** Data provided follows **

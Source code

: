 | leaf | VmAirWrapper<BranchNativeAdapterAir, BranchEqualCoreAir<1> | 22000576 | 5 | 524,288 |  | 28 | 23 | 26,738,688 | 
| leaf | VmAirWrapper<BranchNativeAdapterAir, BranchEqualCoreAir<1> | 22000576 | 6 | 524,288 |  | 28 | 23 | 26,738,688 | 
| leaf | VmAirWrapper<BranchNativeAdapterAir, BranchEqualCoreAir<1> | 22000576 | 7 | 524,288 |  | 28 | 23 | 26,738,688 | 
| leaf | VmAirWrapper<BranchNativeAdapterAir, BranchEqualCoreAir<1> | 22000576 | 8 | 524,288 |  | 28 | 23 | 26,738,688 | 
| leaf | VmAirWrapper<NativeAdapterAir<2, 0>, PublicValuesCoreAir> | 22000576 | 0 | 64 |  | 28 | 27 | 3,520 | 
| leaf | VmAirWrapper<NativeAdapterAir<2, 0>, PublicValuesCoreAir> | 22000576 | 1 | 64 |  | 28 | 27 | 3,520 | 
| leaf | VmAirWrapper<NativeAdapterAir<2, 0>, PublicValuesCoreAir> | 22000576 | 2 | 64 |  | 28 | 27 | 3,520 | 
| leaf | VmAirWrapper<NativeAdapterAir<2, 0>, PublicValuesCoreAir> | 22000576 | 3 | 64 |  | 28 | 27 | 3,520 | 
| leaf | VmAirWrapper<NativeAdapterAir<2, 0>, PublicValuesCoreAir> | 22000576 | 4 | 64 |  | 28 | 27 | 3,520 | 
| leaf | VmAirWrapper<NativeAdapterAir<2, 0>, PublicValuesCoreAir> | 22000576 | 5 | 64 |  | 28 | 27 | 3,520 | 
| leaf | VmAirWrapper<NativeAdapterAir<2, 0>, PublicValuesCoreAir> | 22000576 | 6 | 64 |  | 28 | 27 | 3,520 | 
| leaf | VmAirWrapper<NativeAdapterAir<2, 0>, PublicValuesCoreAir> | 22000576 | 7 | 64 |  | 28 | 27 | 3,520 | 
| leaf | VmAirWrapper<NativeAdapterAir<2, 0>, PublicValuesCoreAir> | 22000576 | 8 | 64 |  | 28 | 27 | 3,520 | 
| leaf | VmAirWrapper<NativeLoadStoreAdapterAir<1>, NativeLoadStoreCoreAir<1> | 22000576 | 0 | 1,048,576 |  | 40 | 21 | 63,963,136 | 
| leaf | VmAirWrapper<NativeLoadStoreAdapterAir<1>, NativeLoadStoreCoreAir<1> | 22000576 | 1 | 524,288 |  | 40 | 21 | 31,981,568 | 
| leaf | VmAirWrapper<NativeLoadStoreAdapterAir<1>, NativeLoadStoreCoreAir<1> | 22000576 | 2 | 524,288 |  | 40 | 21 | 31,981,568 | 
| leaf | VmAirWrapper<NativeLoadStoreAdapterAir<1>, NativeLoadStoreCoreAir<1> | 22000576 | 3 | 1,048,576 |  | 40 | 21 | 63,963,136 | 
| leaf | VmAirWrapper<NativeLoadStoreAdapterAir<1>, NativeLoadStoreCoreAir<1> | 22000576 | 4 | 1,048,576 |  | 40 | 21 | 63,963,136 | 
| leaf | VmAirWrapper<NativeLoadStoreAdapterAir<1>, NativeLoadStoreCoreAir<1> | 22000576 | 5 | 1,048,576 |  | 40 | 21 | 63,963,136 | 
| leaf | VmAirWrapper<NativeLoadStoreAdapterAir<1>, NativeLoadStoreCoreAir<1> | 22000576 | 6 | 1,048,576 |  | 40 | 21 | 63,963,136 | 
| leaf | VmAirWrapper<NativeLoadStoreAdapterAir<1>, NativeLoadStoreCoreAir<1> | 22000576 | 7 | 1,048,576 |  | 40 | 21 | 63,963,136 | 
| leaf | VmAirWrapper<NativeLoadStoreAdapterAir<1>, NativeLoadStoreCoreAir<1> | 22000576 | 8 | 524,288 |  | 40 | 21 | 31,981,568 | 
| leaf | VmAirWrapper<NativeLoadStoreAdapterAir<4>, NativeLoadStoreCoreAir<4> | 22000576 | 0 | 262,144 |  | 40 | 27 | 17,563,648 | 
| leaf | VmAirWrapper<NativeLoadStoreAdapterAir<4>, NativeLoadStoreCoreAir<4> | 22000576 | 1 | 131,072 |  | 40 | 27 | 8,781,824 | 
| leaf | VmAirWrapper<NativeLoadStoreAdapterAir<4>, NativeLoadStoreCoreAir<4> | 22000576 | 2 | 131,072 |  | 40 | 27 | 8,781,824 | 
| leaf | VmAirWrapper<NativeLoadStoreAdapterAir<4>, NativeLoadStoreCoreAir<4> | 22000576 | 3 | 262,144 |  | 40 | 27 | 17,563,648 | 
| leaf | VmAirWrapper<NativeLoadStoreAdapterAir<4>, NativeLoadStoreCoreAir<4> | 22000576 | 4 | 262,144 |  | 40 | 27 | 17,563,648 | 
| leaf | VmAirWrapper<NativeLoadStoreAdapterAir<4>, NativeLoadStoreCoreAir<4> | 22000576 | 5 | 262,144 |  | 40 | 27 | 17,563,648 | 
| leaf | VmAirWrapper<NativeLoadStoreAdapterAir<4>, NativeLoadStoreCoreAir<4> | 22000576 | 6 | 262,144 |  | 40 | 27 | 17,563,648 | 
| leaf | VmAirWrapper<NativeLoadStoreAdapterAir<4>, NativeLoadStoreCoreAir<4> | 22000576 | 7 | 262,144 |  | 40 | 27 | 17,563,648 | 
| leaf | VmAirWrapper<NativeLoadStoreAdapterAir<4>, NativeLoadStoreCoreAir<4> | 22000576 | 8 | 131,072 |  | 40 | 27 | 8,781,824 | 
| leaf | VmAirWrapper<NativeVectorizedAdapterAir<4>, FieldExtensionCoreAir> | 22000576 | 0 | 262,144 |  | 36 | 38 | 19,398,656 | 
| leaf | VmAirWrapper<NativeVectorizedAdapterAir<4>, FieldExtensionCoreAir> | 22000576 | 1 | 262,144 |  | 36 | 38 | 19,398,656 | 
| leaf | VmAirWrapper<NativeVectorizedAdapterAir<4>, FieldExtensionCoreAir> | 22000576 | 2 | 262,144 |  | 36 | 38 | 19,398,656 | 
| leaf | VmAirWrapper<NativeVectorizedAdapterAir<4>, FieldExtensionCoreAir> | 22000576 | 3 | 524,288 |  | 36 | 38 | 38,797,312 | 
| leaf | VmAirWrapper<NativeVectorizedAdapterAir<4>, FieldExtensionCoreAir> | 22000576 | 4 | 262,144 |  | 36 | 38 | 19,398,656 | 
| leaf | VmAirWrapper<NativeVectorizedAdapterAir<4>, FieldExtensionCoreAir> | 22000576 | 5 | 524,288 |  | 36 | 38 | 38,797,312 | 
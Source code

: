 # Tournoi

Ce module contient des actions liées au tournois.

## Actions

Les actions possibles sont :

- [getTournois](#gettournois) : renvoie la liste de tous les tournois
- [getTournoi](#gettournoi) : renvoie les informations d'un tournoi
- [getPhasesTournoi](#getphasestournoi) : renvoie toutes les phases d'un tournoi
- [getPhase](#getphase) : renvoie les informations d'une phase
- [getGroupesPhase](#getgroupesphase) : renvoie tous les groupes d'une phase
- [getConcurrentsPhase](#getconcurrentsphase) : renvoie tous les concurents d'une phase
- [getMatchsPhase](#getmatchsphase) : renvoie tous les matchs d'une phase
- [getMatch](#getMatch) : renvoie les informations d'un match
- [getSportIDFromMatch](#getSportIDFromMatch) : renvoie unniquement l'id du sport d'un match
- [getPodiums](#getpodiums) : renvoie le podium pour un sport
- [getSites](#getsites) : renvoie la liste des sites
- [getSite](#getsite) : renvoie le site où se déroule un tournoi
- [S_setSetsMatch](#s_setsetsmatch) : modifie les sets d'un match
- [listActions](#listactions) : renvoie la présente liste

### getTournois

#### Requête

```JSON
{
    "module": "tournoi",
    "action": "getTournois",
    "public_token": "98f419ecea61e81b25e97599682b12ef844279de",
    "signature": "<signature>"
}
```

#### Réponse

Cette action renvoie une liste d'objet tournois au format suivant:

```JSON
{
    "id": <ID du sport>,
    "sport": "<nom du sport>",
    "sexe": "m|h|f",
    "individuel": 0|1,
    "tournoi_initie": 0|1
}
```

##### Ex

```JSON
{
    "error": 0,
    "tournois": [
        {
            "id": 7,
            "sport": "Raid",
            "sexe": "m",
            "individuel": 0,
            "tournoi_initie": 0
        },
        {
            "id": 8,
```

** End of Data provided **

Directions for this task → Working from the material above, retype exactly the lines from the one with "- [getSportIDFromMatch](#getSportIDFromMatch) : renvoie" through the one with "Cette action renvoie", both included, and only those lines.

Exercise solution →
- [getSportIDFromMatch](#getSportIDFromMatch) : renvoie unniquement l'id du sport d'un match
- [getPodiums](#getpodiums) : renvoie le podium pour un sport
- [getSites](#getsites) : renvoie la liste des sites
- [getSite](#getsite) : renvoie le site où se déroule un tournoi
- [S_setSetsMatch](#s_setsetsmatch) : modifie les sets d'un match
- [listActions](#listactions) : renvoie la présente liste

### getTournois

#### Requête

```JSON
{
    "module": "tournoi",
    "action": "getTournois",
    "public_token": "98f419ecea61e81b25e97599682b12ef844279de",
    "signature": "<signature>"
}
```

#### Réponse

Cette action renvoie une liste d'objet tournois au format suivant:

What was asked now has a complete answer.